(Your assignment) Please write out all of the data below exactly, without including the pictures.

(Saved data entries)

-- Opening Marker --

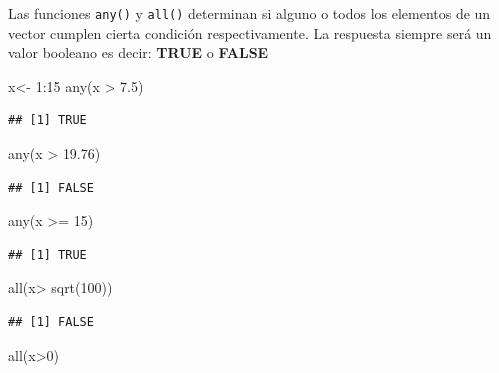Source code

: \documentclass[
]{book}
\newenvironment{Shaded}{\begin{snugshade}}{\end{snugshade}}
\newcommand{\DecValTok}[1]{\textcolor[rgb]{0.00,0.00,0.81}{#1}}
\newcommand{\FloatTok}[1]{\textcolor[rgb]{0.00,0.00,0.81}{#1}}
\newcommand{\FunctionTok}[1]{\textcolor[rgb]{0.00,0.00,0.00}{#1}}
\newcommand{\NormalTok}[1]{#1}
\newcommand{\OtherTok}[1]{\textcolor[rgb]{0.56,0.35,0.01}{#1}}
\newcommand{\SpecialCharTok}[1]{\textcolor[rgb]{0.00,0.00,0.00}{#1}}
\begin{document}
Las funciones \texttt{any()} y \texttt{all()} determinan si alguno o todos los elementos de un vector cumplen cierta condición respectivamente. La respuesta siempre será un valor booleano es decir: \textbf{TRUE} o \textbf{FALSE}

\begin{Shaded}
\begin{Highlighting}[]
\NormalTok{x}\OtherTok{\textless{}{-}} \DecValTok{1}\SpecialCharTok{:}\DecValTok{15}
\FunctionTok{any}\NormalTok{(x }\SpecialCharTok{\textgreater{}} \FloatTok{7.5}\NormalTok{)}
\end{Highlighting}
\end{Shaded}

\begin{verbatim}
## [1] TRUE
\end{verbatim}

\begin{Shaded}
\begin{Highlighting}[]
\FunctionTok{any}\NormalTok{(x }\SpecialCharTok{\textgreater{}} \FloatTok{19.76}\NormalTok{)}
\end{Highlighting}
\end{Shaded}

\begin{verbatim}
## [1] FALSE
\end{verbatim}

\begin{Shaded}
\begin{Highlighting}[]
\FunctionTok{any}\NormalTok{(x }\SpecialCharTok{\textgreater{}=} \DecValTok{15}\NormalTok{)}
\end{Highlighting}
\end{Shaded}

\begin{verbatim}
## [1] TRUE
\end{verbatim}

\begin{Shaded}
\begin{Highlighting}[]
\FunctionTok{all}\NormalTok{(x}\SpecialCharTok{\textgreater{}} \FunctionTok{sqrt}\NormalTok{(}\DecValTok{100}\NormalTok{))}
\end{Highlighting}
\end{Shaded}

\begin{verbatim}
## [1] FALSE
\end{verbatim}

\begin{Shaded}
\begin{Highlighting}[]
\FunctionTok{all}\NormalTok{(x}\SpecialCharTok{\textgreater{}}\DecValTok{0}\NormalTok{)}
\end{Highlighting}
\end{Shaded}
\end{document}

-- Closing Marker --

(Result)
Source code

: \documentclass[
]{book}
\newenvironment{Shaded}{\begin{snugshade}}{\end{snugshade}}
\newcommand{\DecValTok}[1]{\textcolor[rgb]{0.00,0.00,0.81}{#1}}
\newcommand{\FloatTok}[1]{\textcolor[rgb]{0.00,0.00,0.81}{#1}}
\newcommand{\FunctionTok}[1]{\textcolor[rgb]{0.00,0.00,0.00}{#1}}
\newcommand{\NormalTok}[1]{#1}
\newcommand{\OtherTok}[1]{\textcolor[rgb]{0.56,0.35,0.01}{#1}}
\newcommand{\SpecialCharTok}[1]{\textcolor[rgb]{0.00,0.00,0.00}{#1}}
\begin{document}
Las funciones \texttt{any()} y \texttt{all()} determinan si alguno o todos los elementos de un vector cumplen cierta condición respectivamente. La respuesta siempre será un valor booleano es decir: \textbf{TRUE} o \textbf{FALSE}

\begin{Shaded}
\begin{Highlighting}[]
\NormalTok{x}\OtherTok{\textless{}{-}} \DecValTok{1}\SpecialCharTok{:}\DecValTok{15}
\FunctionTok{any}\NormalTok{(x }\SpecialCharTok{\textgreater{}} \FloatTok{7.5}\NormalTok{)}
\end{Highlighting}
\end{Shaded}

\begin{verbatim}
## [1] TRUE
\end{verbatim}

\begin{Shaded}
\begin{Highlighting}[]
\FunctionTok{any}\NormalTok{(x }\SpecialCharTok{\textgreater{}} \FloatTok{19.76}\NormalTok{)}
\end{Highlighting}
\end{Shaded}

\begin{verbatim}
## [1] FALSE
\end{verbatim}

\begin{Shaded}
\begin{Highlighting}[]
\FunctionTok{any}\NormalTok{(x }\SpecialCharTok{\textgreater{}=} \DecValTok{15}\NormalTok{)}
\end{Highlighting}
\end{Shaded}

\begin{verbatim}
## [1] TRUE
\end{verbatim}

\begin{Shaded}
\begin{Highlighting}[]
\FunctionTok{all}\NormalTok{(x}\SpecialCharTok{\textgreater{}} \FunctionTok{sqrt}\NormalTok{(}\DecValTok{100}\NormalTok{))}
\end{Highlighting}
\end{Shaded}

\begin{verbatim}
## [1] FALSE
\end{verbatim}

\begin{Shaded}
\begin{Highlighting}[]
\FunctionTok{all}\NormalTok{(x}\SpecialCharTok{\textgreater{}}\DecValTok{0}\NormalTok{)}
\end{Highlighting}
\end{Shaded}
\end{document}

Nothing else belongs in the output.